Khusus untuk belanja penanganan Covid-19 di Sulsel, realisasi meliputi pembayaran insentif tenaga medis se-Sulsel senilai Rp 20,6 miliar untuk 4.731 tenaga kesehatan serta realisasi belanja penanganan Covid-19 lainnya sebesar Rp 1,58 miliar.
Di sektor perlindungan sosial, telah terealisasi pembayaran Program Keluarga Harapan (PKH) se-Sulsel sebesar Rp 948,42 miliar untuk 2,18 juta keluarga. Selain itu, penyaluran bantuan bahan pokok untuk 4,35 juta keluarga sebesar Rp 829,28 miliar, penyaluran bantuan sosial tunai untuk 371.403 keluarga senilai Rp 222,84 miliar, serta penyaluran bantuan langsung tunai dana desa sebesar Rp 865,6 miliar untuk 259.419 keluarga.
Terkait percepatan pembangunan sektor ekonomi, Nurdin Abdullah mengatakan, menjaga dan mematuhi protokol kesehatan secara ketat adalah kata kunci. Mengacu Instruksi Presiden Nomor 6 Tahun 2020, Nurdin telah meneken peraturan gubernur (pergub) yang mengatur berbagai hal terkait penanganan pandemi dan kepatuhan pada protokol kesehatan.
Pergub ini akan dijabarkan lagi dengan peraturan wali kota dan peraturan bupati. Nantinya, aturan-aturan dan sanksi yang dibuat akan berbeda setiap daerah, tergantung kondisi dan kearifan lokal masing-masing.
”Intinya, kami membebaskan kegiatan ekonomi berjalan, tetapi dengan komitmen bersama untuk menjaga dan menerapkan protokol kesehatan. Kita lihat nanti perkembangannya pada triwulan ketiga dan keempat. Saya cukup optimistis,” ujar Nurdin.

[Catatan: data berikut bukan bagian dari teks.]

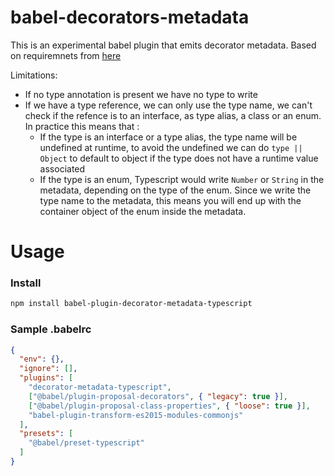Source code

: # babel-decorators-metadata

This is an experimental babel plugin that emits decorator metadata. Based on requiremnets from [here](https://stackoverflow.com/questions/53015862/metadata-retention-with-typescript-babel-7-decorators/54360611#54360611)

Limitations:
* If no type annotation is present we have no type to write
* If we have a type reference, we can only use the type name, we can't check if the refence is to an interface, as type alias, a class or an enum. In practice this means that : 
    * If the type is an interface or a type alias, the type name will be undefined at runtime, to avoid the undefined we can do `type || Object` to default to object if the type does not have a runtime value associated
    * If the type is an enum, Typescript would write `Number` or `String` in the metadata, depending on the type of the enum. Since we write the type name to the metadata, this means you will end up with the container object of the enum inside the metadata. 

# Usage

### Install
```sh
npm install babel-plugin-decorator-metadata-typescript
```

### Sample .babelrc

```json
{
  "env": {},
  "ignore": [],
  "plugins": [
    "decorator-metadata-typescript",
    ["@babel/plugin-proposal-decorators", { "legacy": true }],
    ["@babel/plugin-proposal-class-properties", { "loose": true }],
    "babel-plugin-transform-es2015-modules-commonjs"
  ],
  "presets": [
    "@babel/preset-typescript"
  ]
}
```



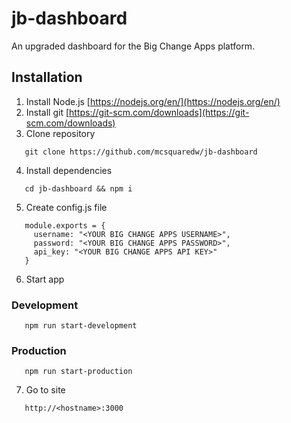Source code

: # jb-dashboard
An upgraded dashboard for the Big Change Apps platform.

## Installation
1. Install Node.js [https://nodejs.org/en/](https://nodejs.org/en/)
2. Install git [https://git-scm.com/downloads](https://git-scm.com/downloads)
3. Clone repository
```
   git clone https://github.com/mcsquaredw/jb-dashboard
```
4. Install dependencies
```
   cd jb-dashboard && npm i
```
5. Create config.js file
```
   module.exports = {
     username: "<YOUR BIG CHANGE APPS USERNAME>",
     password: "<YOUR BIG CHANGE APPS PASSWORD>",
     api_key: "<YOUR BIG CHANGE APPS API KEY>"
   }
```
6. Start app
### Development
```
   npm run start-development
```
### Production
```
   npm run start-production
```
7. Go to site
```
   http://<hostname>:3000
```
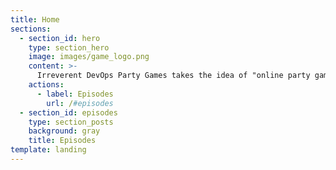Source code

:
 ```yaml
---
title: Home
sections:
  - section_id: hero
    type: section_hero
    image: images/game_logo.png
    content: >-
      Irreverent DevOps Party Games takes the idea of "online party games" and tilts it on its head by adding DevOps-inspired content to existing games, and then streams it live via Twitch for a worldwide audience to watch, comment, and hopefully be entertained. In addition, the hosts (Matt Stratton and Jeremy Meiss) will provide colour commentary, much like a modern day Cotton McKnight and Pepper Brooks (announcers from Dodgeball). The goal here is to have fun and not take things too seriously.
    actions:
      - label: Episodes
        url: /#episodes
  - section_id: episodes
    type: section_posts
    background: gray
    title: Episodes
template: landing
---
```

Begitu pun terkait pembelajaran tatap muka, Nurdin menyebutkan, tak lagi akan mengatur, tetapi sebaliknya menunggu usulan sekolah. ”Jika mereka bisa memastikan akan menjaga protokol kesehatan, pihak sekolah bisa bermohon kemudian dinas pendidikan akan mengecek serta mengevaluasi. Saya berharap, perlahan semua bisa kembali bergerak, tetapi tetap dalam tatanan baru,” katanya.